EXTENSIONS AND COMMENTARY : The rapid onset and rapid drop-off of 5-MeO-DALT is remarkable. With oral administration, it is common to be aware of the effects in less than 15 minutes and to be fully there at the half-hour point. This implies absorption into the blood stream directly from the stomach and rapid metabolic destruction. To my total suprise, this compound is not in the scientific literature, at least as searched by Chem. Abstracts. Its synthesis and its pharmacology have never been published.
There are a number of modifications of the two double bonds on there on the nitrogen alkyl groups that would be interesting to explore. If they were changed from double bonds to triple bonds, one would have 5-methoxy-N,N-dipropargyltryptamine, or 5- MeO-DPRT. I have made a little bit of it but it was quite impure and difficult to clean up. The complexity of the GCMS patterns suggested that there might be some chemistry going on between the two propargyl groups.
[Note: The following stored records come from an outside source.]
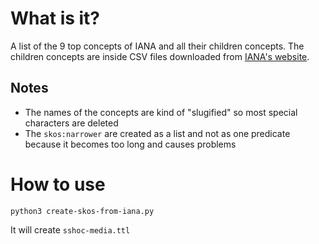 # What is it?
A list of the 9 top concepts of IANA and all their children concepts. The children concepts are inside CSV files 
downloaded from [IANA's website](https://www.iana.org/assignments/media-types/media-types.xhtml).

## Notes
- The names of the concepts are kind of "slugified" so most special characters are deleted
- The `skos:narrower` are created as a list and not as one predicate because it becomes too long and causes problems

# How to use
`python3 create-skos-from-iana.py`

It will create `sshoc-media.ttl`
Another direction possible for modifying the structure would be to relocate the oxygen in indole ring over to the 4- position. 4-Methoxytryptamine is commercially available, and it should be directly substitutable for the 5-methoxytryptamine used in this synthetic process giving rise to 4-MeO-DALT. Yet further out, what about starting the 4-benzyloxytryptamine and walking the same path? The product could be easily stripped of the benzyl ether by the usual catalytic hydrogenation, giving rise to the diallyl analogue of psilocin, 4-HO-DALT. I would wager a ten dollar bet that the acetate ester of this material, 4-AcO-DALT would be in the brain within minutes of swallowing the pill.
There are a lot of interesting extensions, but all of them would call for careful chemistry. And, of course, the essential care of tasting new things in very small increasing doses. Some of these could be extremely potent.